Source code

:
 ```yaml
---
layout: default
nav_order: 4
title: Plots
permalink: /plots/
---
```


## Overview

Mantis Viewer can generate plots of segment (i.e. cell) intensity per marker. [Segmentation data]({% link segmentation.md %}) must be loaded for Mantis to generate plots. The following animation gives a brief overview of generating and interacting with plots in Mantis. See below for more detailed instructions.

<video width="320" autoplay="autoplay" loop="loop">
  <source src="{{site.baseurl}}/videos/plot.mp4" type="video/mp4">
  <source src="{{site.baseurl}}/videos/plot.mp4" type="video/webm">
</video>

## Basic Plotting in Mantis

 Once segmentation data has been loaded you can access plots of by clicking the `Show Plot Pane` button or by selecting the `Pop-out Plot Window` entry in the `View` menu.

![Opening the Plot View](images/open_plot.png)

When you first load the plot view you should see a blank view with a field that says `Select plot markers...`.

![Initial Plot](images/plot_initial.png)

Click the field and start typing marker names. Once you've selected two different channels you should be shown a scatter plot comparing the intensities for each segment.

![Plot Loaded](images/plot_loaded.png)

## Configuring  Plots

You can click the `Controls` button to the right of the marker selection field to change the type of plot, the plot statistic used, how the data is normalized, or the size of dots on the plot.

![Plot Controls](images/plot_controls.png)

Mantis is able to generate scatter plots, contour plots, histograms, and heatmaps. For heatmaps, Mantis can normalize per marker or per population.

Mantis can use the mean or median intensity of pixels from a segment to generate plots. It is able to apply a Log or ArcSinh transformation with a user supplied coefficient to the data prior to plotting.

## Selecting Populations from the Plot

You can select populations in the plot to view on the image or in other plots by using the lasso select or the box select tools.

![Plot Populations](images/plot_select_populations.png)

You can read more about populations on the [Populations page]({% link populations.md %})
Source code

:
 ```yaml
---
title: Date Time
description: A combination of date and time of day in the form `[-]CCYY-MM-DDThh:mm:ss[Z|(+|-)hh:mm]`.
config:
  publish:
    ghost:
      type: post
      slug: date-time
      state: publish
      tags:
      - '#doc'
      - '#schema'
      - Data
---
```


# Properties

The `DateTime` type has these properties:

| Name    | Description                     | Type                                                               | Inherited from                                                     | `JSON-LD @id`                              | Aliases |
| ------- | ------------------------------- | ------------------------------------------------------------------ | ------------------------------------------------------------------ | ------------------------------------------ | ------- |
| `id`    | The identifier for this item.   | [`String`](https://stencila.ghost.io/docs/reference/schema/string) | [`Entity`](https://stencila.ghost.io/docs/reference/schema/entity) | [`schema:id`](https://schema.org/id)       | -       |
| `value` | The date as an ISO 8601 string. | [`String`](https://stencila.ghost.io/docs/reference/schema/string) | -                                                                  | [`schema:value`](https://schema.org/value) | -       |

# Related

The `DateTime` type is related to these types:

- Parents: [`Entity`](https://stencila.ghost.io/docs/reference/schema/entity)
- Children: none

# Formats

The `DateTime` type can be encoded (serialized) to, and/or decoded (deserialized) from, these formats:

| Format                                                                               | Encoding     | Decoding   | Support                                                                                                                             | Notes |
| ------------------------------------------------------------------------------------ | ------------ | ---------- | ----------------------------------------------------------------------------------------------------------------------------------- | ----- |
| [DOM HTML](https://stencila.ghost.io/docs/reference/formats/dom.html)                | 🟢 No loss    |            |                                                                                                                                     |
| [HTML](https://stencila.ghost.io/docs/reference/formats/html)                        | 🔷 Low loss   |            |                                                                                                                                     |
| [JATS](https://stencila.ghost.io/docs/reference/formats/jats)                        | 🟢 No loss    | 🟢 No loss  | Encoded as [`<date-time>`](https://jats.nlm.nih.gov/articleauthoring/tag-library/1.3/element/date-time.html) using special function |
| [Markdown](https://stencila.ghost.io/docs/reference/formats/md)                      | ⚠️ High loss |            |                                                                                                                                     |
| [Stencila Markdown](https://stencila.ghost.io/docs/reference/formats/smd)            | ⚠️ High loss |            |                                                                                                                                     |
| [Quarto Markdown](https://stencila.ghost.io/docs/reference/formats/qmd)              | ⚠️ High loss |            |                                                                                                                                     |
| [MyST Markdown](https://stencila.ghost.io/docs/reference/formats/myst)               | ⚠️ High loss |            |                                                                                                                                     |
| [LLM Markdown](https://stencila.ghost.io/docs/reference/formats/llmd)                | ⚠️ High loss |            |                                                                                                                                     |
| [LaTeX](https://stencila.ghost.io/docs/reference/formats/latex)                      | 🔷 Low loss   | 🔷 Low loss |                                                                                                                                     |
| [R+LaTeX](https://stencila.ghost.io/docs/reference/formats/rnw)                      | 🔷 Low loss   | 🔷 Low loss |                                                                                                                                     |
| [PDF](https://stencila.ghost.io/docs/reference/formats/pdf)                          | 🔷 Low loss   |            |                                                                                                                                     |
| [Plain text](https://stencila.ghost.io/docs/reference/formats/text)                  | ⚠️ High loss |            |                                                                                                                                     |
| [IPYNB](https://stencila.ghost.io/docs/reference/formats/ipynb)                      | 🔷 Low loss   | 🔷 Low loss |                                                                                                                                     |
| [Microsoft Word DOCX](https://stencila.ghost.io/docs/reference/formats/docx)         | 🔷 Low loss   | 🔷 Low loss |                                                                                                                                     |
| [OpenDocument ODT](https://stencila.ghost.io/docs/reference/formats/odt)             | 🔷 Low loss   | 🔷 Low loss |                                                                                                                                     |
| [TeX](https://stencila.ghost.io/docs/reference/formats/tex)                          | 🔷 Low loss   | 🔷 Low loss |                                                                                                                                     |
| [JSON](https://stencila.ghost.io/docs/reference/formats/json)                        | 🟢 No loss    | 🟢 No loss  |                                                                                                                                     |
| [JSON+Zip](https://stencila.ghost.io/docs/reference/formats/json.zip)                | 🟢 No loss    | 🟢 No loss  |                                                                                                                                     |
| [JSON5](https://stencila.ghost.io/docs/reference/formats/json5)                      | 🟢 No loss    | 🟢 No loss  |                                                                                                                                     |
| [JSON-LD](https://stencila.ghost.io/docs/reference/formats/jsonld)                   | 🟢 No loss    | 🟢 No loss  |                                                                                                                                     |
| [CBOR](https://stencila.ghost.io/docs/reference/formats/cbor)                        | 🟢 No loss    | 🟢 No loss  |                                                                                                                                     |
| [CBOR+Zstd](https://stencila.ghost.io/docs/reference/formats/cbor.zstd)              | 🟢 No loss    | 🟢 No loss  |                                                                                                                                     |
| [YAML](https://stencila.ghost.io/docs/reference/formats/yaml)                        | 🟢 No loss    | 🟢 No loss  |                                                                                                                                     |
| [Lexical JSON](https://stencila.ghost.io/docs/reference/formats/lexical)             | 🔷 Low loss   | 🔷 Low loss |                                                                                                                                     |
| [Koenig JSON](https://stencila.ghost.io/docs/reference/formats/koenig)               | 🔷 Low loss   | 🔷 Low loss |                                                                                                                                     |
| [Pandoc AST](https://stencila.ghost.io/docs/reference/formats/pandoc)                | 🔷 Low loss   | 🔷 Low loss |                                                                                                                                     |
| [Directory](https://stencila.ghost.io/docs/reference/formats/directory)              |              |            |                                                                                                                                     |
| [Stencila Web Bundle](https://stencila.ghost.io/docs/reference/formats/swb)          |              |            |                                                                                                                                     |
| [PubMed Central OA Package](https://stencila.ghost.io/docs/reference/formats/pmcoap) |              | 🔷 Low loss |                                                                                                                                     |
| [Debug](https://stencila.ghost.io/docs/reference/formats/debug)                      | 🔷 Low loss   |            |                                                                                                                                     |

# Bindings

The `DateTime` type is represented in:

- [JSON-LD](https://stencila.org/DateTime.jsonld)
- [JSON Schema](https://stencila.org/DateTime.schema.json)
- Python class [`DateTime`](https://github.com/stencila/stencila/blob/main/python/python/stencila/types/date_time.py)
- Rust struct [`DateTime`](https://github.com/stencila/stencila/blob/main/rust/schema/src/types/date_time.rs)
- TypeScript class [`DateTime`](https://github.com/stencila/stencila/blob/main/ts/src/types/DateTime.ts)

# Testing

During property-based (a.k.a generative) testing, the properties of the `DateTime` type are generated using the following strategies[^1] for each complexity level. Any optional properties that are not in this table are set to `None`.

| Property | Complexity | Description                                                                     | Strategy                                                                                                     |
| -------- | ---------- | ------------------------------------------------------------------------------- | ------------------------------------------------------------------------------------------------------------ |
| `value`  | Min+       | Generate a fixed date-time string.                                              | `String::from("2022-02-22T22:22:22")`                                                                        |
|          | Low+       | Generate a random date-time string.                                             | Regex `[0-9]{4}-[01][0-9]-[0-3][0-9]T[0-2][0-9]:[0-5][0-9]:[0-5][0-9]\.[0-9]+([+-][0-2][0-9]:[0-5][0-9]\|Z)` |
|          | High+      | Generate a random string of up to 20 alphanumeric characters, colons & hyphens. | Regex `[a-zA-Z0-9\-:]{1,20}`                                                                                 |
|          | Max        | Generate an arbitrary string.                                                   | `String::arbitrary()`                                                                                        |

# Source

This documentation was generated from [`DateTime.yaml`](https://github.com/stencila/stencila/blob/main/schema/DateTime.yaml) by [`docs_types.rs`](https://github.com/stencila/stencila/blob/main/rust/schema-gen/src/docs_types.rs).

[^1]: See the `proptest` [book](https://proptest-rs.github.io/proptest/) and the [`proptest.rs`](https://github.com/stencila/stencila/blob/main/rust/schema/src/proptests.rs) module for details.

• • • •

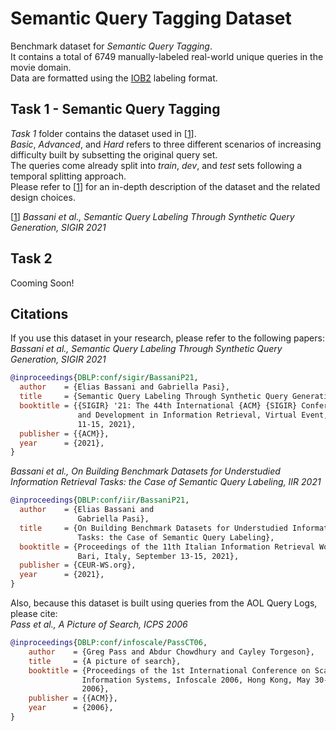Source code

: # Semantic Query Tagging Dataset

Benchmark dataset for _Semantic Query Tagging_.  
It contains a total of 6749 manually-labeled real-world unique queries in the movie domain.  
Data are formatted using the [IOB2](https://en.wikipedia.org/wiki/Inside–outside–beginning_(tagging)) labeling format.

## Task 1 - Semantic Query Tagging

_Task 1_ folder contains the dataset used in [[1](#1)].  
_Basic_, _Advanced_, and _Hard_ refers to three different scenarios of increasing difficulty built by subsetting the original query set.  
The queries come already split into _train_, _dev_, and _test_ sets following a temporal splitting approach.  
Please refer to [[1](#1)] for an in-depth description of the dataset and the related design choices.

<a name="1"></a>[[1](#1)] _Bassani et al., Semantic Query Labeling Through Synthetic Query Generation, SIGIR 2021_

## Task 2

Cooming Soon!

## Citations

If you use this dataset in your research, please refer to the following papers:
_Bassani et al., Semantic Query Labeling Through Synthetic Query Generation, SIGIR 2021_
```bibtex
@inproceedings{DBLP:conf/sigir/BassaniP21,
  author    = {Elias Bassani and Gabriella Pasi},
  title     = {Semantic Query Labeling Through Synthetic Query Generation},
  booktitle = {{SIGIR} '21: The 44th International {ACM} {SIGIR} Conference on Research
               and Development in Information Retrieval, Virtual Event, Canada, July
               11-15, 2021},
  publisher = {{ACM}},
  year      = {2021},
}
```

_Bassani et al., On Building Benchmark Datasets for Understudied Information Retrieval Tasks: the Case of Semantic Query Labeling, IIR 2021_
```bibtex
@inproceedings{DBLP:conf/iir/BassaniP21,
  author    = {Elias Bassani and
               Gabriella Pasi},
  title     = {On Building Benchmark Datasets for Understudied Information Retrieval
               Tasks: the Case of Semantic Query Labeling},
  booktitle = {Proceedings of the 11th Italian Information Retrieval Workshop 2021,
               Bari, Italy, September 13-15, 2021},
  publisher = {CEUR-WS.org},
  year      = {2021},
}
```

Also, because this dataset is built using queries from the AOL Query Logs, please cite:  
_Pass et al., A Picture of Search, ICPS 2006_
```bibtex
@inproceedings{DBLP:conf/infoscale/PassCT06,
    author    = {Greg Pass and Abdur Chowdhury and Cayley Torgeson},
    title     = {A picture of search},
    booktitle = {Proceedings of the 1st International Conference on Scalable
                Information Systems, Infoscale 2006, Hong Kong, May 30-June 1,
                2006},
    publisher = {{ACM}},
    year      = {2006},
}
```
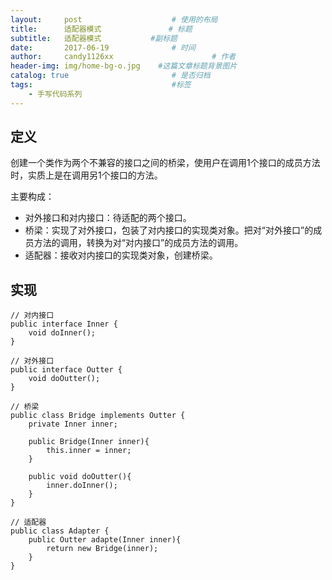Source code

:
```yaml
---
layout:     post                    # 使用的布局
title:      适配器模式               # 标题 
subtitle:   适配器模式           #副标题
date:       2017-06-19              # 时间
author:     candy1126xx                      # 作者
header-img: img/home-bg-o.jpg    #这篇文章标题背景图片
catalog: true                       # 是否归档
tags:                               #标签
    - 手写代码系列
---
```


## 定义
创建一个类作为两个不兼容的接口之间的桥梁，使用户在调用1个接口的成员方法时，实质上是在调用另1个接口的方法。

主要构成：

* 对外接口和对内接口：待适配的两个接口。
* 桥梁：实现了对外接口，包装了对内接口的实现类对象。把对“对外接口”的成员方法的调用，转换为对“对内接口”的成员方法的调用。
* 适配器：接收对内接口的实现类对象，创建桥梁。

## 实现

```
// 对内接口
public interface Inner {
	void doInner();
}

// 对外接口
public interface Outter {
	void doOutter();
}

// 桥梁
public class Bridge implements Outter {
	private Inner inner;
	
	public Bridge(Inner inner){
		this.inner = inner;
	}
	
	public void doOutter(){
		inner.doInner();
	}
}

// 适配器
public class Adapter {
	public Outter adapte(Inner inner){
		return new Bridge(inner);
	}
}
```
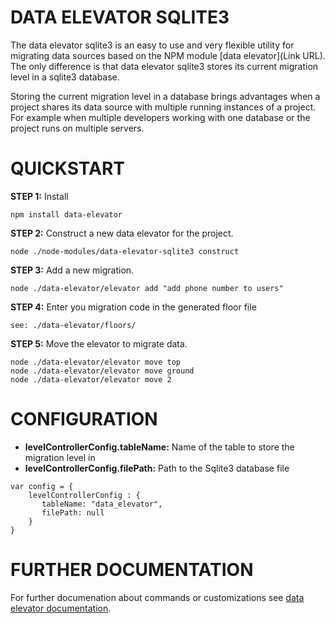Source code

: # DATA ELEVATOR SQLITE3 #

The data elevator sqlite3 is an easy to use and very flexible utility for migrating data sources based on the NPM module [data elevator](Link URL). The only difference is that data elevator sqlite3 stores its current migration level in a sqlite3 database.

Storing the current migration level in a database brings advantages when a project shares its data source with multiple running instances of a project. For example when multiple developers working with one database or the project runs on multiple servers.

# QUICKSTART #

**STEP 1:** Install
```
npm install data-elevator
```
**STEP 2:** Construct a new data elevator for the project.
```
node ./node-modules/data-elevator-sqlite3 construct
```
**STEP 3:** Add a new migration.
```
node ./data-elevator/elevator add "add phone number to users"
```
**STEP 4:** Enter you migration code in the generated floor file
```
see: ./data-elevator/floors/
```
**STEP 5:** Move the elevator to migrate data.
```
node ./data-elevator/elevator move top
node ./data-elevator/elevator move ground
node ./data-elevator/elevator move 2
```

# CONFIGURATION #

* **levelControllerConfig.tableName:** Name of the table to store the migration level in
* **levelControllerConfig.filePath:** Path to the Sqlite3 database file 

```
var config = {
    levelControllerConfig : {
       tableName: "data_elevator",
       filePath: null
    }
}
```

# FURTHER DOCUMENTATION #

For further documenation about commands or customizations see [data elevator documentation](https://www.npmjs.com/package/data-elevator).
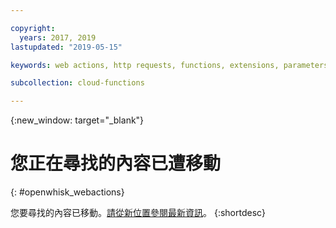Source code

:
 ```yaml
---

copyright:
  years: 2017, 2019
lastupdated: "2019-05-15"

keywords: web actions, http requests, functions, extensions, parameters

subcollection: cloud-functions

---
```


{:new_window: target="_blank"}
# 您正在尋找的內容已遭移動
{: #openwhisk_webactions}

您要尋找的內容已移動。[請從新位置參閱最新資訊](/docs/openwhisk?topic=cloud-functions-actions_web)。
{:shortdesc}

• • • •

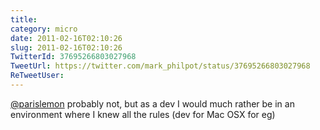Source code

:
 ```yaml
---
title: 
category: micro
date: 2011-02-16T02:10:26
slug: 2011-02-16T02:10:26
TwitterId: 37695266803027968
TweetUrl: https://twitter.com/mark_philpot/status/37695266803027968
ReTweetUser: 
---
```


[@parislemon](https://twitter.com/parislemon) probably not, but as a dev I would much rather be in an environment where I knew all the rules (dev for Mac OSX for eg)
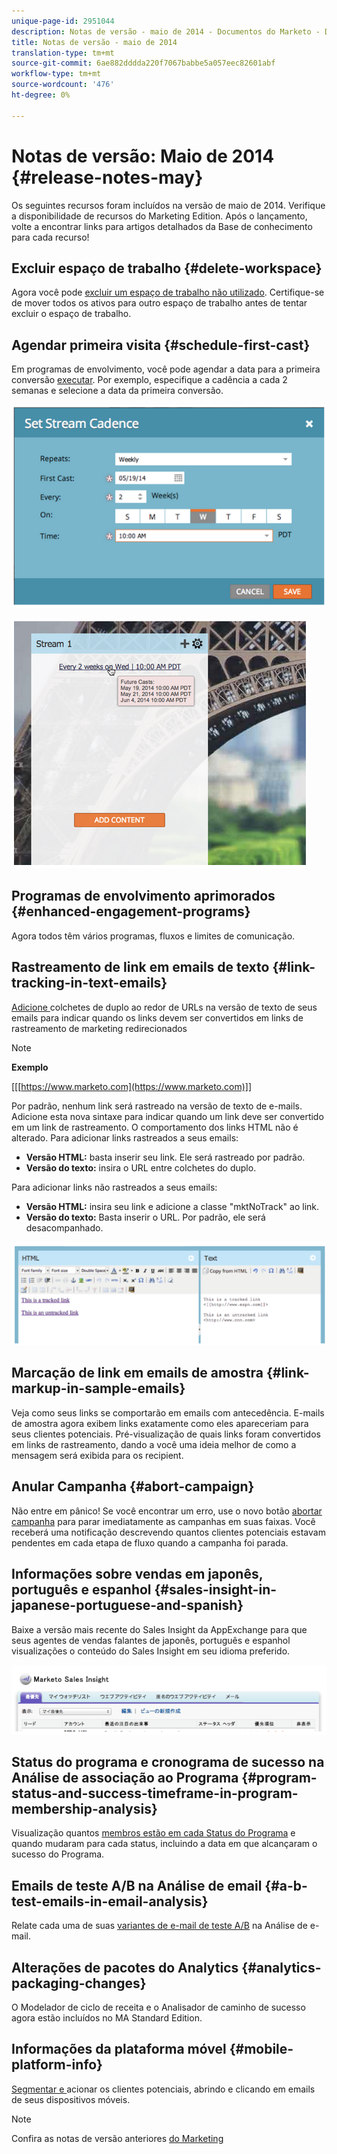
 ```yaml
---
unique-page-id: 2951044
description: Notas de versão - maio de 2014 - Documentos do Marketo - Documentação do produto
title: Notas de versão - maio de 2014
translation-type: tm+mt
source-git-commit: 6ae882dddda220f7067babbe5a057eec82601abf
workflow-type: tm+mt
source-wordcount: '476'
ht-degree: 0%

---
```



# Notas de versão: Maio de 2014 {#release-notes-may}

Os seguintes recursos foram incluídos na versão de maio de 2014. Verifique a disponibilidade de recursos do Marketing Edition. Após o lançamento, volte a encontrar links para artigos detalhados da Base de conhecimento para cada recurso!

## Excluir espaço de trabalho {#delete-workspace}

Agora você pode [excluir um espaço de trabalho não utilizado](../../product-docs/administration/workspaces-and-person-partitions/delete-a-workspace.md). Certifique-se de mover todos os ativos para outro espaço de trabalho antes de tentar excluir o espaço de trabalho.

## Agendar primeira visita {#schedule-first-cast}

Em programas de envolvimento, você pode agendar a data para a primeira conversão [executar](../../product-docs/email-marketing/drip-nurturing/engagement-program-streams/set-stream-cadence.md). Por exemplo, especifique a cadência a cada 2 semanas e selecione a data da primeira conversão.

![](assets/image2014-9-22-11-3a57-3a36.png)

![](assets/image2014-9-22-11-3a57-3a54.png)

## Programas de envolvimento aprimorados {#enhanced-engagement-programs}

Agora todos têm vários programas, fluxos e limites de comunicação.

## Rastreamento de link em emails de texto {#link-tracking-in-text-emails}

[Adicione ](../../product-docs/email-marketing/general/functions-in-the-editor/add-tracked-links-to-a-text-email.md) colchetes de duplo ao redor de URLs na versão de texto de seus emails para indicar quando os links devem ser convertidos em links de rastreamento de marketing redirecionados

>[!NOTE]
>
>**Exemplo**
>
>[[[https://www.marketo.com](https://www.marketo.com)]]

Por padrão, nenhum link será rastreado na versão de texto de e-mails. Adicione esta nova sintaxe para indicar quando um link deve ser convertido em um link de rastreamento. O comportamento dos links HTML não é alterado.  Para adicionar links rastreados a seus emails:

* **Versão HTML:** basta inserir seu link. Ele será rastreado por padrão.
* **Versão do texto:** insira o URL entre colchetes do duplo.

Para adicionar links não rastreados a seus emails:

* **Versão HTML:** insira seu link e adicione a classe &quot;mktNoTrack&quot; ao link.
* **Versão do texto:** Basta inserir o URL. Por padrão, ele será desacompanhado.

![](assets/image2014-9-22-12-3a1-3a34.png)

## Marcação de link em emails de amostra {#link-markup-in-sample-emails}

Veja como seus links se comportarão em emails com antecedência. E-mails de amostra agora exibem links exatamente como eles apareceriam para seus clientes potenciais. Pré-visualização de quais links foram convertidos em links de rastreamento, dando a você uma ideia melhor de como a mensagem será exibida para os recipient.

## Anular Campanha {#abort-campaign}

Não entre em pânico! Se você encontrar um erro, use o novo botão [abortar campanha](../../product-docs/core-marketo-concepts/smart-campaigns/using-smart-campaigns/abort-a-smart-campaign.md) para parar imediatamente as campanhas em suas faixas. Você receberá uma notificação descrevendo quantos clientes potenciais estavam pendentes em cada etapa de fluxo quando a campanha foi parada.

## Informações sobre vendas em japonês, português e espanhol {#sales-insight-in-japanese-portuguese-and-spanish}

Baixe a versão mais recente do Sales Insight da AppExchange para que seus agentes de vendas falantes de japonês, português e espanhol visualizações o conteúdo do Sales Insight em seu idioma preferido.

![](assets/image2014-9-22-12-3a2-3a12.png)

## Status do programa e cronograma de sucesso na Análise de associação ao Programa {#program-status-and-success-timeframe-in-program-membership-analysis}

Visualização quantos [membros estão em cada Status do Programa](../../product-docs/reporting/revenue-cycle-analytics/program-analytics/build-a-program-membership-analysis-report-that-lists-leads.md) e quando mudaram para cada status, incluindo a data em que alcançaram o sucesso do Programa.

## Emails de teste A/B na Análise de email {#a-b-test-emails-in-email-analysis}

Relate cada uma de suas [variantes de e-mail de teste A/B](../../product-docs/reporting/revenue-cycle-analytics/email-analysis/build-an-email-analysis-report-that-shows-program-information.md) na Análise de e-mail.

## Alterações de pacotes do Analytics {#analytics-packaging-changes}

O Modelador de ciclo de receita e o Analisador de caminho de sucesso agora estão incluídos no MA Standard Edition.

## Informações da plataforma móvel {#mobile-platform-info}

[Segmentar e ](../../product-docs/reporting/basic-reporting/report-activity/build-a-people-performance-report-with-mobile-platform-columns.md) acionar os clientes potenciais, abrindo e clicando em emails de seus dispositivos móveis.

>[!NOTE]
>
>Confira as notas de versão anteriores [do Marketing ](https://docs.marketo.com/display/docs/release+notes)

• • • •

Every line containing the string "pode" should be pulled from the listing and copied.

Agora você pode [excluir um espaço de trabalho não utilizado](../../product-docs/administration/workspaces-and-person-partitions/delete-a-workspace.md). Certifique-se de mover todos os ativos para outro espaço de trabalho antes de tentar excluir o espaço de trabalho.
Em programas de envolvimento, você pode agendar a data para a primeira conversão [executar](../../product-docs/email-marketing/drip-nurturing/engagement-program-streams/set-stream-cadence.md). Por exemplo, especifique a cadência a cada 2 semanas e selecione a data da primeira conversão.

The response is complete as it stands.